PROBLEM DETAILS: Skip every picture while you write out the records below, from the first line through the one that contains "When $x=-1$, the", both ends kept.

RECORDS SUPPLIED:
>>

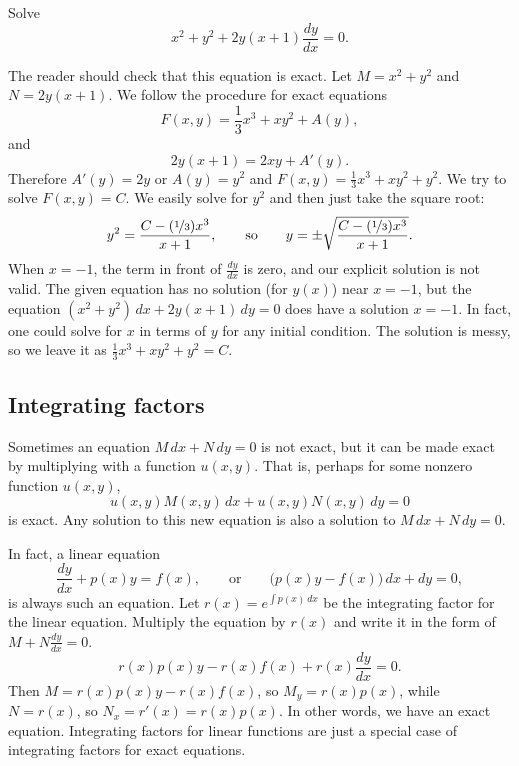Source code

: \begin{example} \label{exact:exampleabove}
Solve
\begin{equation*}
x^2+y^2 + 2y(x+1) \frac{dy}{dx} = 0 .
\end{equation*}

The reader should check that this equation is exact.
Let $M= x^2+y^2$ and $N=2y(x+1)$.
We follow the procedure for exact equations
\begin{equation*}
F(x,y) = \frac{1}{3}x^3 + xy^2 + A(y) ,
\end{equation*}
and
\begin{equation*}
2y(x+1) = 2xy + A'(y) .
\end{equation*}
Therefore $A'(y) = 2y$ or $A(y) = y^2$ and $F(x,y) = \frac{1}{3}x^3 + xy^2 +
y^2$.
We try to solve $F(x,y) = C$.  We easily solve for $y^2$ and then just take
the square root:
\begin{equation*}
y^2 = \frac{C-(\nicefrac{1}{3})x^3}{x+1},
\qquad \text{so} \qquad
y = \pm \sqrt{\frac{C-(\nicefrac{1}{3})x^3}{x+1}} .
\end{equation*}
When $x=-1$, the term in front of $\frac{dy}{dx}$ is zero,
and our explicit solution is not valid.
The given equation has no solution (for $y(x)$) near $x=-1$, but
the equation $(x^2+y^2) \, dx + 2y(x+1) \, dy = 0$ does have
a solution $x=-1$.  In fact, one could solve for $x$ in terms
of $y$ for any initial condition.  The solution is messy,
so we leave it as $\frac{1}{3}x^3 + xy^2 + y^2 = C$.
\end{example}

\subsection{Integrating factors}

Sometimes an equation $M\, dx + N \, dy = 0$ is not exact, but it can be
made exact by multiplying with a function $u(x,y)$.  That is, perhaps
for some nonzero function $u(x,y)$,
\begin{equation*}
u(x,y) M(x,y) \, dx + u(x,y) N(x,y) \, dy = 0
\end{equation*}
is exact.  Any solution to this new equation is also a solution to
$M\, dx + N \, dy = 0$.

In fact, a linear equation
\begin{equation*}
\frac{dy}{dx} + p(x) y = f(x), \qquad
\text{or} \qquad
\bigl( p(x) y - f(x) \bigr)\, dx +  dy  = 0,
\end{equation*}
is always such an equation.  Let $r(x) = e^{\int p(x)\,dx}$ be the
integrating factor for the linear equation.  Multiply the equation by $r(x)$
and write it in the form of $M + N \frac{dy}{dx} = 0$.
\begin{equation*}
r(x) p(x) y - r(x) f(x) + r(x) \frac{dy}{dx} = 0 .
\end{equation*}
Then $M = r(x) p(x) y - r(x) f(x)$, so
$M_y = r(x) p(x)$, while $N = r(x)$, so
$N_x = r'(x) = r(x) p(x)$.  In other words, we have an exact equation.
Integrating
factors for linear functions are just a special case of integrating
factors for exact equations.

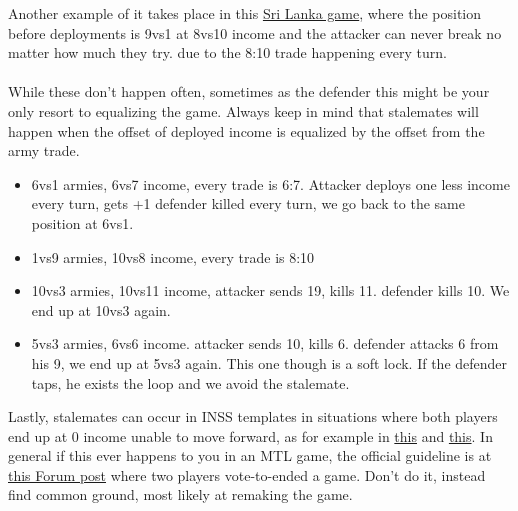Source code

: Another example of it takes place in this \href{https://www.warzone.com/MultiPlayer?GameID=12851727}{Sri Lanka game}, where the position before deployments is 9vs1 at 8vs10 income and the attacker can never break no matter how much they try. due to the 8:10 trade happening every turn.
\\
\\
While these don't happen often, sometimes as the defender this might be your only resort to equalizing the game. Always keep in mind that stalemates will happen when the offset of deployed income is equalized by the offset from the army trade.
\begin{itemize}
    \item 6vs1 armies, 6vs7 income, every trade is 6:7. Attacker deploys one less income every turn, gets +1 defender killed every turn, we go back to the same position at 6vs1.
    \item 1vs9 armies, 10vs8 income, every trade is 8:10
    \item 10vs3 armies, 10vs11 income, attacker sends 19, kills 11. defender kills 10. We end up at 10vs3 again.
    \item 5vs3 armies, 6vs6 income. attacker sends 10, kills 6. defender attacks 6 from his 9, we end up at 5vs3 again. This one though is a soft lock. If the defender taps, he exists the loop and we avoid the stalemate.
\end{itemize}

Lastly, stalemates can occur in INSS templates in situations where both players end up at 0 income unable to move forward, as for example in \href{https://www.warzone.com/MultiPlayer?GameID=33412724}{this} and \href{https://www.warzone.com/MultiPlayer?GameID=17799177}{this}. In general if this ever happens to you in an MTL game, the official guideline is at \href{https://www.warzone.com/Forum/734956-join-multitemplate-ladder-mtl?Offset=44}{this Forum post} where two players vote-to-ended a game. Don't do it, instead find common ground, most likely at remaking the game.
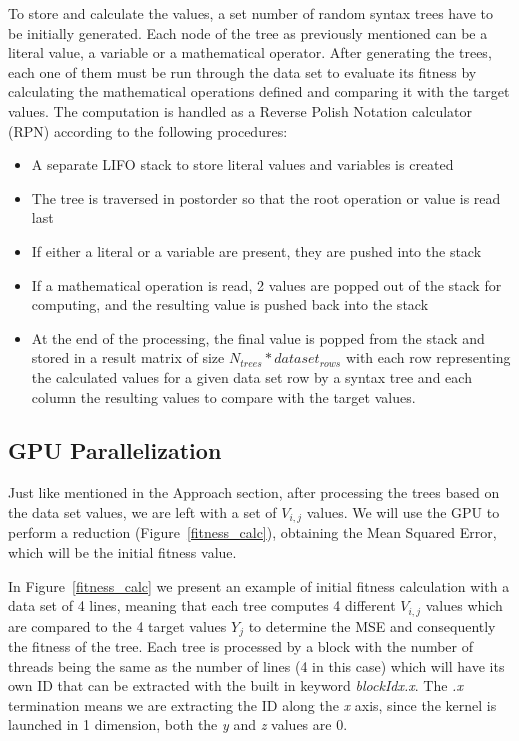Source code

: \documentclass[runningheads]{llncs}
\begin{document}
To store and calculate the values, a set number of random syntax trees have to be initially generated. Each node of the tree as previously mentioned can be a literal value, a variable or a mathematical operator. After generating the trees, each one of them must be run through the data set to evaluate its fitness by calculating the mathematical operations defined and comparing it with the target values. The computation is handled as a Reverse Polish Notation calculator (RPN) according to the following procedures:
\begin{itemize}
	\item A separate LIFO stack to store literal values and variables is created
	\item The tree is traversed in postorder so that the root operation or value is read last
	\item If either a literal or a variable are present, they are pushed into the stack
	\item If a mathematical operation is read, 2 values are popped out of the stack for computing, and the resulting value is pushed back into the stack
	\item At the end of the processing, the final value is popped from the stack and stored in a result matrix of size $N_{trees}*dataset_{rows}$ with each row representing the calculated values for a given data set row by a syntax tree and each column the resulting values to compare with the target values.
\end{itemize}

\subsection{GPU Parallelization}
Just like mentioned in the Approach section, after processing the trees based on the data set values, we are left with a set of $V_{i,j}$ values. We will use the GPU to perform a reduction (Figure~\ref{fitness_calc}), obtaining the Mean Squared Error, which will be the initial fitness value.

In Figure~\ref{fitness_calc} we present an example of initial fitness calculation with a data set of 4 lines, meaning that each tree computes 4 different $V_{i,j}$ values which are compared to the 4 target values $Y_j$ to determine the MSE and consequently the fitness of the tree. Each tree is processed by a block with the number of threads being the same as the number of lines (4 in this case) which will have its own ID that can be extracted with the built in keyword \textit{blockIdx.x}. The \textit{.x} termination means we are extracting the ID along the \textit{x} axis, since the kernel is launched in 1 dimension, both the \textit{y} and \textit{z} values are 0.
\end{document}
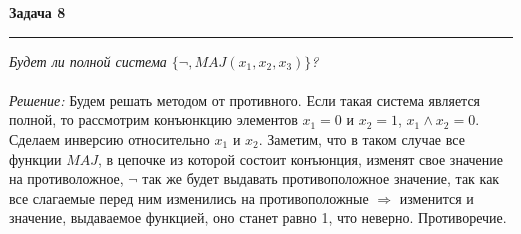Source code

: \documentclass[12pt,a4paper]{scrartcl}
\begin{document}
\textbf{Задача 8} 
\medskip\hrule\medskip
\textsl{
Будет ли полной система $\{\neg, MAJ(x_1, x_2, x_3)\}$?} \\ \\
\textit{Решение:} Будем решать методом от противного. Если такая система является полной, то рассмотрим конъюнкцию элементов $x_1 = 0$ и $x_2 = 1$, $x_1 \wedge x_2 = 0$. Сделаем инверсию относительно $x_1$ и $x_2$. Заметим, что в таком случае все функции $MAJ$, в цепочке из которой состоит конъюнция,  изменят свое значение на противоложное, $\neg$ так же будет выдавать противоположное значение, так как все слагаемые перед ним изменились на противоположные $\Rightarrow$ изменится и значение, выдаваемое функцией, оно станет равно 1, что неверно. Противоречие.   
\end{document}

<<

WRITTEN ANSWER:
Source code

: \begin{example} \label{exact:exampleabove}
Solve
\begin{equation*}
x^2+y^2 + 2y(x+1) \frac{dy}{dx} = 0 .
\end{equation*}

The reader should check that this equation is exact.
Let $M= x^2+y^2$ and $N=2y(x+1)$.
We follow the procedure for exact equations
\begin{equation*}
F(x,y) = \frac{1}{3}x^3 + xy^2 + A(y) ,
\end{equation*}
and
\begin{equation*}
2y(x+1) = 2xy + A'(y) .
\end{equation*}
Therefore $A'(y) = 2y$ or $A(y) = y^2$ and $F(x,y) = \frac{1}{3}x^3 + xy^2 +
y^2$.
We try to solve $F(x,y) = C$.  We easily solve for $y^2$ and then just take
the square root:
\begin{equation*}
y^2 = \frac{C-(\nicefrac{1}{3})x^3}{x+1},
\qquad \text{so} \qquad
y = \pm \sqrt{\frac{C-(\nicefrac{1}{3})x^3}{x+1}} .
\end{equation*}
When $x=-1$, the term in front of $\frac{dy}{dx}$ is zero,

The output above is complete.